The case first gripped the city in 2008 and 2009, when police accused Mohammad Ali Hajano and his accomplice Umair Khan of using rented white Corollas, often with changed number plates, to carry out a string of robberies and violent attacks in Karachi’s affluent southern neighbourhoods.

What made the case especially chilling was not merely the number of offences, but the nature of the allegations. Reports linked the pair to robberies, rape allegations, attempted murder and other violent crimes. The accused were reportedly booked in dozens of cases, including rape and looting.

The fear spread quickly because the crimes were not unfolding in far-off, deserted places. They were happening in neighbourhoods many Karachiites associated with relative safety: DHA streets, Clifton roads, Sea View parking spots, areas where families, couples and young people often went out after dark. That contrast — familiar places turning suddenly unsafe — gave the case its lasting horror.

Police eventually arrested Hajano and Umair Khan in 2009 after multiple cases were registered at police stations in Karachi’s South Zone. Court proceedings later showed that several cases remained pending even after some convictions and acquittals.

The legal journey was messy, as high-profile criminal trials often are. In July 2015, a sessions court sentenced Hajano and Umair Khan to 15 years in two robbery cases involving houses in DHA. Both were also fined Rs25,000 each. Court officials said the accused had been acquitted in around half of the cases, while more than a dozen cases were still pending at the time.

Days later, the case took another major turn. A sessions court handed the two men a collective sentence of 45 years in three robbery cases. Separate reports also said Hajano and Umair Khan were sentenced in rape-related proceedings and fined Rs75,000 each.

Still, the story didn’t end neatly. Some cases collapsed. In 2016, Hajano and Umair Khan were acquitted in a Sea View robbery case after being cleared of charges of robbing a couple. That acquittal showed how difficult the prosecution of old, traumatic and evidence-heavy cases can become, especially when survivors and witnesses may be reluctant or unable to keep appearing in court.

Then came a startling reminder of the case’s afterlife. In October 2025, police arrested Mohammad Ali Hajano again in Karachi’s Gulistan-i-Jauhar after he allegedly looted a woman. Police confirmed he had previously been arrested and convicted, though it remained unclear whether he had been released on bail, acquitted in some matters or completed a sentence.

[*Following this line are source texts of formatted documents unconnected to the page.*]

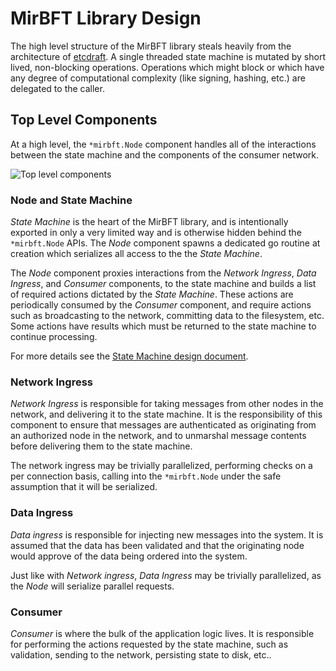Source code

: # MirBFT Library Design

The high level structure of the MirBFT library steals heavily from the architecture of [etcdraft](https://github.com/etcd-io/etcd/tree/master/raft). A single threaded state machine is mutated by short lived, non-blocking operations.  Operations which might block or which have any degree of computational complexity (like signing, hashing, etc.) are delegated to the caller.

## Top Level Components

At a high level, the `*mirbft.Node` component handles all of the interactions between the state machine and the components of the consumer network.

![Top level components](http://yuml.me/diagram/plain/usecase/(State%20Machine)-(Node),(Node)-(Net%20Ingress),(Node)-(Consumer),(Node)-(Data%20Ingress),(Consumer)-(Net%20Egress),(Consumer)-(Persistence))

### Node and State Machine
*State Machine* is the heart of the MirBFT library, and is intentionally exported in only a very limited way and is otherwise hidden behind the `*mirbft.Node` APIs.  The *Node* component spawns a dedicated go routine at creation which serializes all access to the the *State Machine*.

The *Node* component proxies interactions from the *Network Ingress*, *Data Ingress*, and *Consumer* components, to the state machine and builds a list of required actions dictated by the *State Machine*.  These actions are periodically consumed by the *Consumer* component, and require actions such as broadcasting to the network, committing data to the filesystem, etc.  Some actions have results which must be returned to the state machine to continue processing.

For more details see the [State Machine design document](StateMachine.md).

### Network Ingress
*Network Ingress* is responsible for taking messages from other nodes in the network, and delivering it to the state machine.  It is the responsibility of this component to ensure that messages are authenticated as originating from an authorized node in the network, and to unmarshal message contents before delivering them to the state machine.

The network ingress may be trivially parallelized, performing checks on a per connection basis, calling into the `*mirbft.Node` under the safe assumption that it will be serialized.

### Data Ingress
*Data ingress* is responsible for injecting new messages into the system.  It is assumed that the data has been validated and that the originating node would approve of the data being ordered into the system.

Just like with *Network ingress*, *Data Ingress* may be trivially parallelized, as the *Node* will serialize parallel requests.

### Consumer
*Consumer* is where the bulk of the application logic lives.  It is responsible for performing the actions requested by the state machine, such as validation, sending to the network, persisting state to disk, etc..
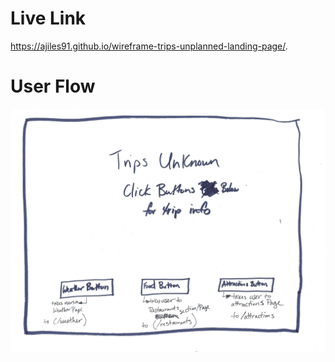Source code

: # Live Link
https://ajiles91.github.io/wireframe-trips-unplanned-landing-page/.

# User Flow
![user-flow-landing-page](trip-unplanned-landing-page-user-flow.jpg)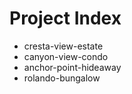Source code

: # Project Index

- cresta-view-estate
- canyon-view-condo
- anchor-point-hideaway
- rolando-bungalow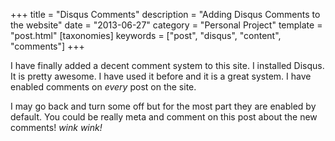 +++
title = "Disqus Comments"
description = "Adding Disqus Comments to the website"
date = "2013-06-27"
category = "Personal Project"
template = "post.html"
[taxonomies]
keywords = ["post", "disqus", "content", "comments"]
+++

I have finally added a decent comment system to this site. I installed Disqus. It is pretty awesome. I have used it before and it is a great system. I have enabled comments on *every* post on the site.

I may go back and turn some off but for the most part they are enabled by default. You could be really meta and comment on this post about the new comments! *wink wink!*
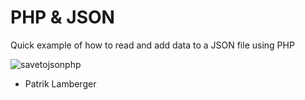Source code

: # PHP & JSON
Quick example of how to read and add data to a JSON file using PHP 


![savetojsonphp](https://cloud.githubusercontent.com/assets/972198/22525251/c74b82a0-e8c6-11e6-9d9d-4e73ee5bf686.png)

- Patrik Lamberger
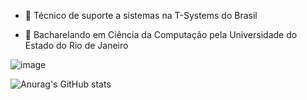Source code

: - 🔭 Técnico de suporte a sistemas na T-Systems do Brasil

- 🌱 Bacharelando em Ciência da Computação pela Universidade do Estado do Rio de Janeiro

![image](https://user-images.githubusercontent.com/25599308/219150052-3f4e0735-acc3-47ff-982d-ddc26c2c13cb.png&link=https://www.linkedin.com/in/rafaelmanteigabalbino/)

![Anurag's GitHub stats](https://github-readme-stats.vercel.app/api?username=fael0306)
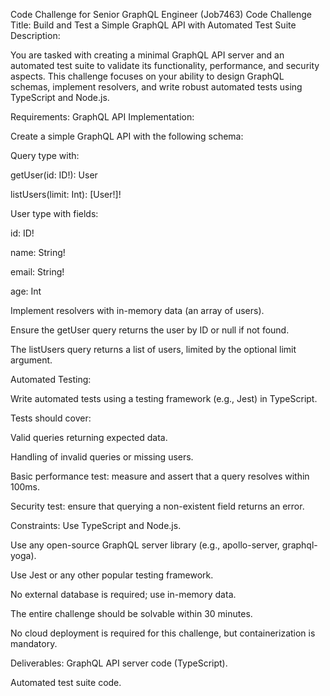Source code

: Code Challenge for Senior GraphQL Engineer (Job7463)
Code Challenge
Title: Build and Test a Simple GraphQL API with Automated Test Suite
Description:



You are tasked with creating a minimal GraphQL API server and an automated test suite to validate its functionality, performance, and security aspects. This challenge focuses on your ability to design GraphQL schemas, implement resolvers, and write robust automated tests using TypeScript and Node.js.

Requirements:
GraphQL API Implementation:

Create a simple GraphQL API with the following schema:

Query type with:

getUser(id: ID!): User

listUsers(limit: Int): [User!]!

User type with fields:

id: ID!

name: String!

email: String!

age: Int

Implement resolvers with in-memory data (an array of users).

Ensure the getUser query returns the user by ID or null if not found.

The listUsers query returns a list of users, limited by the optional limit argument.

Automated Testing:

Write automated tests using a testing framework (e.g., Jest) in TypeScript.

Tests should cover:

Valid queries returning expected data.

Handling of invalid queries or missing users.

Basic performance test: measure and assert that a query resolves within 100ms.

Security test: ensure that querying a non-existent field returns an error.


Constraints:
Use TypeScript and Node.js.

Use any open-source GraphQL server library (e.g., apollo-server, graphql-yoga).

Use Jest or any other popular testing framework.

No external database is required; use in-memory data.

The entire challenge should be solvable within 30 minutes.

No cloud deployment is required for this challenge, but containerization is mandatory.

Deliverables:
GraphQL API server code (TypeScript).

Automated test suite code.
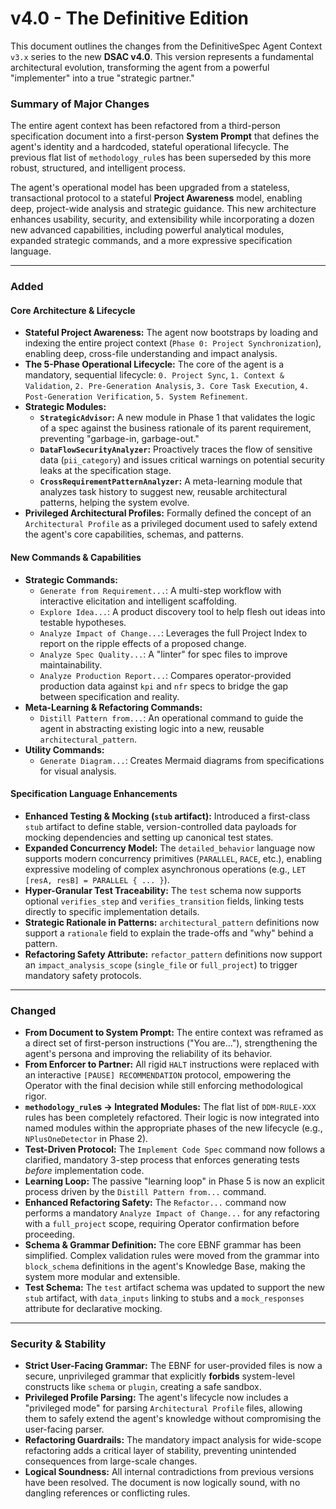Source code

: # **v4.0 - The Definitive Edition**

This document outlines the changes from the DefinitiveSpec Agent Context `v3.x` series to the new **DSAC v4.0**. This version represents a fundamental architectural evolution, transforming the agent from a powerful "implementer" into a true "strategic partner."

### **Summary of Major Changes**

The entire agent context has been refactored from a third-person specification document into a first-person **System Prompt** that defines the agent's identity and a hardcoded, stateful operational lifecycle. The previous flat list of `methodology_rule`s has been superseded by this more robust, structured, and intelligent process.

The agent's operational model has been upgraded from a stateless, transactional protocol to a stateful **Project Awareness** model, enabling deep, project-wide analysis and strategic guidance. This new architecture enhances usability, security, and extensibility while incorporating a dozen new advanced capabilities, including powerful analytical modules, expanded strategic commands, and a more expressive specification language.

---

### **Added**

#### **Core Architecture & Lifecycle**
*   **Stateful Project Awareness:** The agent now bootstraps by loading and indexing the entire project context (`Phase 0: Project Synchronization`), enabling deep, cross-file understanding and impact analysis.
*   **The 5-Phase Operational Lifecycle:** The core of the agent is a mandatory, sequential lifecycle: `0. Project Sync`, `1. Context & Validation`, `2. Pre-Generation Analysis`, `3. Core Task Execution`, `4. Post-Generation Verification`, `5. System Refinement`.
*   **Strategic Modules:**
    *   **`StrategicAdvisor`:** A new module in Phase 1 that validates the logic of a spec against the business rationale of its parent requirement, preventing "garbage-in, garbage-out."
    *   **`DataFlowSecurityAnalyzer`:** Proactively traces the flow of sensitive data (`pii_category`) and issues critical warnings on potential security leaks at the specification stage.
    *   **`CrossRequirementPatternAnalyzer`:** A meta-learning module that analyzes task history to suggest new, reusable architectural patterns, helping the system evolve.
*   **Privileged Architectural Profiles:** Formally defined the concept of an `Architectural Profile` as a privileged document used to safely extend the agent's core capabilities, schemas, and patterns.

#### **New Commands & Capabilities**
*   **Strategic Commands:**
    *   `Generate from Requirement...`: A multi-step workflow with interactive elicitation and intelligent scaffolding.
    *   `Explore Idea...`: A product discovery tool to help flesh out ideas into testable hypotheses.
    *   `Analyze Impact of Change...`: Leverages the full Project Index to report on the ripple effects of a proposed change.
    *   `Analyze Spec Quality...`: A "linter" for spec files to improve maintainability.
    *   `Analyze Production Report...`: Compares operator-provided production data against `kpi` and `nfr` specs to bridge the gap between specification and reality.
*   **Meta-Learning & Refactoring Commands:**
    *   `Distill Pattern from...`: An operational command to guide the agent in abstracting existing logic into a new, reusable `architectural_pattern`.
*   **Utility Commands:**
    *   `Generate Diagram...`: Creates Mermaid diagrams from specifications for visual analysis.

#### **Specification Language Enhancements**
*   **Enhanced Testing & Mocking (`stub` artifact):** Introduced a first-class `stub` artifact to define stable, version-controlled data payloads for mocking dependencies and setting up canonical test states.
*   **Expanded Concurrency Model:** The `detailed_behavior` language now supports modern concurrency primitives (`PARALLEL`, `RACE`, etc.), enabling expressive modeling of complex asynchronous operations (e.g., `LET [resA, resB] = PARALLEL { ... }`).
*   **Hyper-Granular Test Traceability:** The `test` schema now supports optional `verifies_step` and `verifies_transition` fields, linking tests directly to specific implementation details.
*   **Strategic Rationale in Patterns:** `architectural_pattern` definitions now support a `rationale` field to explain the trade-offs and "why" behind a pattern.
*   **Refactoring Safety Attribute:** `refactor_pattern` definitions now support an `impact_analysis_scope` (`single_file` or `full_project`) to trigger mandatory safety protocols.

---

### **Changed**

*   **From Document to System Prompt:** The entire context was reframed as a direct set of first-person instructions ("You are..."), strengthening the agent's persona and improving the reliability of its behavior.
*   **From Enforcer to Partner:** All rigid `HALT` instructions were replaced with an interactive `[PAUSE] RECOMMENDATION` protocol, empowering the Operator with the final decision while still enforcing methodological rigor.
*   **`methodology_rule`s -> Integrated Modules:** The flat list of `DDM-RULE-XXX` rules has been completely refactored. Their logic is now integrated into named modules within the appropriate phases of the new lifecycle (e.g., `NPlusOneDetector` in Phase 2).
*   **Test-Driven Protocol:** The `Implement Code Spec` command now follows a clarified, mandatory 3-step process that enforces generating tests *before* implementation code.
*   **Learning Loop:** The passive "learning loop" in Phase 5 is now an explicit process driven by the `Distill Pattern from...` command.
*   **Enhanced Refactoring Safety:** The `Refactor...` command now performs a mandatory `Analyze Impact of Change...` for any refactoring with a `full_project` scope, requiring Operator confirmation before proceeding.
*   **Schema & Grammar Definition:** The core EBNF grammar has been simplified. Complex validation rules were moved from the grammar into `block_schema` definitions in the agent's Knowledge Base, making the system more modular and extensible.
*   **Test Schema:** The `test` artifact schema was updated to support the new `stub` artifact, with `data_inputs` linking to stubs and a `mock_responses` attribute for declarative mocking.

---

### **Security & Stability**

*   **Strict User-Facing Grammar:** The EBNF for user-provided files is now a secure, unprivileged grammar that explicitly **forbids** system-level constructs like `schema` or `plugin`, creating a safe sandbox.
*   **Privileged Profile Parsing:** The agent's lifecycle now includes a "privileged mode" for parsing `Architectural Profile` files, allowing them to safely extend the agent's knowledge without compromising the user-facing parser.
*   **Refactoring Guardrails:** The mandatory impact analysis for wide-scope refactoring adds a critical layer of stability, preventing unintended consequences from large-scale changes.
*   **Logical Soundness:** All internal contradictions from previous versions have been resolved. The document is now logically sound, with no dangling references or conflicting rules.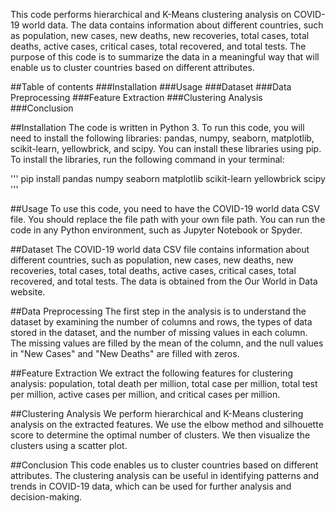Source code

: This code performs hierarchical and K-Means clustering analysis on COVID-19 world data. The data contains information about different countries, such as population, new cases, new deaths, new recoveries, total cases, total deaths, active cases, critical cases, total recovered, and total tests. The purpose of this code is to summarize the data in a meaningful way that will enable us to cluster countries based on different attributes.

##Table of contents
###Installation
###Usage
###Dataset
###Data Preprocessing
###Feature Extraction
###Clustering Analysis
###Conclusion

##Installation
The code is written in Python 3. To run this code, you will need to install the following libraries: pandas, numpy, seaborn, matplotlib, scikit-learn, yellowbrick, and scipy. You can install these libraries using pip. To install the libraries, run the following command in your terminal:

'''
pip install pandas numpy seaborn matplotlib scikit-learn yellowbrick scipy
'''

##Usage
To use this code, you need to have the COVID-19 world data CSV file. You should replace the file path with your own file path. You can run the code in any Python environment, such as Jupyter Notebook or Spyder.

##Dataset
The COVID-19 world data CSV file contains information about different countries, such as population, new cases, new deaths, new recoveries, total cases, total deaths, active cases, critical cases, total recovered, and total tests. The data is obtained from the Our World in Data website.

##Data Preprocessing
The first step in the analysis is to understand the dataset by examining the number of columns and rows, the types of data stored in the dataset, and the number of missing values in each column. The missing values are filled by the mean of the column, and the null values in "New Cases" and "New Deaths" are filled with zeros.

##Feature Extraction
We extract the following features for clustering analysis: population, total death per million, total case per million, total test per million, active cases per million, and critical cases per million.

##Clustering Analysis
We perform hierarchical and K-Means clustering analysis on the extracted features. We use the elbow method and silhouette score to determine the optimal number of clusters. We then visualize the clusters using a scatter plot.

##Conclusion
This code enables us to cluster countries based on different attributes. The clustering analysis can be useful in identifying patterns and trends in COVID-19 data, which can be used for further analysis and decision-making.
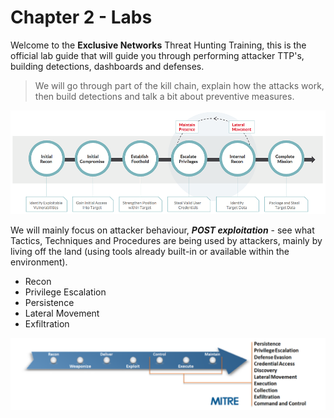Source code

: # Chapter 2 - Labs
 Welcome to the **Exclusive Networks** Threat Hunting Training, this is the official lab guide that will guide you through performing attacker TTP's, building detections, dashboards and defenses.

 >We will go through part of the kill chain, explain how the attacks work, then build detections and talk a bit about preventive measures.

![image](./assets/01_killchain.png)

We will mainly focus on attacker behaviour, ***POST exploitation*** - see what Tactics, Techniques and Procedures are being used by attackers, mainly by living off the land (using tools already built-in or available within the environment).

- Recon  
- Privilege Escalation  
- Persistence  
- Lateral Movement
- Exfiltration  

![image](./assets/02_mitre.png)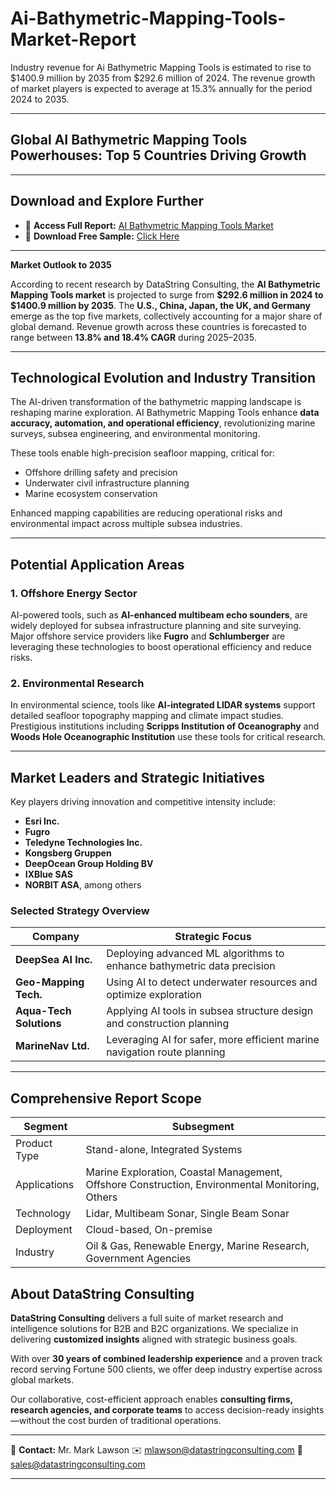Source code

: # Ai-Bathymetric-Mapping-Tools-Market-Report

Industry revenue for Ai Bathymetric Mapping Tools is estimated to rise to $1400.9 million by 2035 from $292.6 million of 2024. The revenue growth of market players is expected to average at 15.3% annually for the period 2024 to 2035.


---

## **Global AI Bathymetric Mapping Tools Powerhouses: Top 5 Countries Driving Growth**

---

## **Download and Explore Further**

* 📘 **Access Full Report:** [AI Bathymetric Mapping Tools Market](https://datastringconsulting.com/industry-analysis/ai-bathymetric-mapping-tools-market-research-report)
* 📩 **Download Free Sample:** [Click Here](https://datastringconsulting.com/downloadsample/ai-bathymetric-mapping-tools-market-research-report)

---

**Market Outlook to 2035**

According to recent research by DataString Consulting, the **AI Bathymetric Mapping Tools market** is projected to surge from **\$292.6 million in 2024 to \$1400.9 million by 2035**. The **U.S., China, Japan, the UK, and Germany** emerge as the top five markets, collectively accounting for a major share of global demand. Revenue growth across these countries is forecasted to range between **13.8% and 18.4% CAGR** during 2025–2035.

---

## **Technological Evolution and Industry Transition**

The AI-driven transformation of the bathymetric mapping landscape is reshaping marine exploration. AI Bathymetric Mapping Tools enhance **data accuracy, automation, and operational efficiency**, revolutionizing marine surveys, subsea engineering, and environmental monitoring.

These tools enable high-precision seafloor mapping, critical for:

* Offshore drilling safety and precision
* Underwater civil infrastructure planning
* Marine ecosystem conservation

Enhanced mapping capabilities are reducing operational risks and environmental impact across multiple subsea industries.

---

## **Potential Application Areas**

### **1. Offshore Energy Sector**

AI-powered tools, such as **AI-enhanced multibeam echo sounders**, are widely deployed for subsea infrastructure planning and site surveying. Major offshore service providers like **Fugro** and **Schlumberger** are leveraging these technologies to boost operational efficiency and reduce risks.

### **2. Environmental Research**

In environmental science, tools like **AI-integrated LIDAR systems** support detailed seafloor topography mapping and climate impact studies. Prestigious institutions including **Scripps Institution of Oceanography** and **Woods Hole Oceanographic Institution** use these tools for critical research.

---

## **Market Leaders and Strategic Initiatives**

Key players driving innovation and competitive intensity include:

* **Esri Inc.**
* **Fugro**
* **Teledyne Technologies Inc.**
* **Kongsberg Gruppen**
* **DeepOcean Group Holding BV**
* **IXBlue SAS**
* **NORBIT ASA**, among others

### **Selected Strategy Overview**

| **Company**             | **Strategic Focus**                                                      |
| ----------------------- | ------------------------------------------------------------------------ |
| **DeepSea AI Inc.**     | Deploying advanced ML algorithms to enhance bathymetric data precision   |
| **Geo-Mapping Tech.**   | Using AI to detect underwater resources and optimize exploration         |
| **Aqua-Tech Solutions** | Applying AI tools in subsea structure design and construction planning   |
| **MarineNav Ltd.**      | Leveraging AI for safer, more efficient marine navigation route planning |

---

## **Comprehensive Report Scope**

| **Segment**  | **Subsegment**                                                                                  |
| ------------ | ----------------------------------------------------------------------------------------------- |
| Product Type | Stand-alone, Integrated Systems                                                                 |
| Applications | Marine Exploration, Coastal Management, Offshore Construction, Environmental Monitoring, Others |
| Technology   | Lidar, Multibeam Sonar, Single Beam Sonar                                                       |
| Deployment   | Cloud-based, On-premise                                                                         |
| Industry     | Oil & Gas, Renewable Energy, Marine Research, Government Agencies                               |



## **About DataString Consulting**

**DataString Consulting** delivers a full suite of market research and intelligence solutions for B2B and B2C organizations. We specialize in delivering **customized insights** aligned with strategic business goals.

With over **30 years of combined leadership experience** and a proven track record serving Fortune 500 clients, we offer deep industry expertise across global markets.

Our collaborative, cost-efficient approach enables **consulting firms, research agencies, and corporate teams** to access decision-ready insights—without the cost burden of traditional operations.

---

📧 **Contact:**
Mr. Mark Lawson
✉️ [mlawson@datastringconsulting.com](mailto:mlawson@datastringconsulting.com)
📩 [sales@datastringconsulting.com](mailto:sales@datastringconsulting.com)

---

By then, “White Corolla Gang” had become more than a single case. It had turned into a Karachi crime label — one that resurfaced whenever robbers used a similar vehicle or method. In later years, other alleged gangs using white Corollas were also linked to house robberies, violent attacks and attempted robberies in different parts of the city.

That is perhaps why the saga still unsettles Karachi. It was not only about two men and a car. It exposed something deeper: how quickly fear can move through a city when criminals find a pattern, repeat it, and turn an everyday object into a warning sign.

For years, a white Corolla was just another common car on Karachi’s roads.

Then, for a while, it became a nightmare on wheels.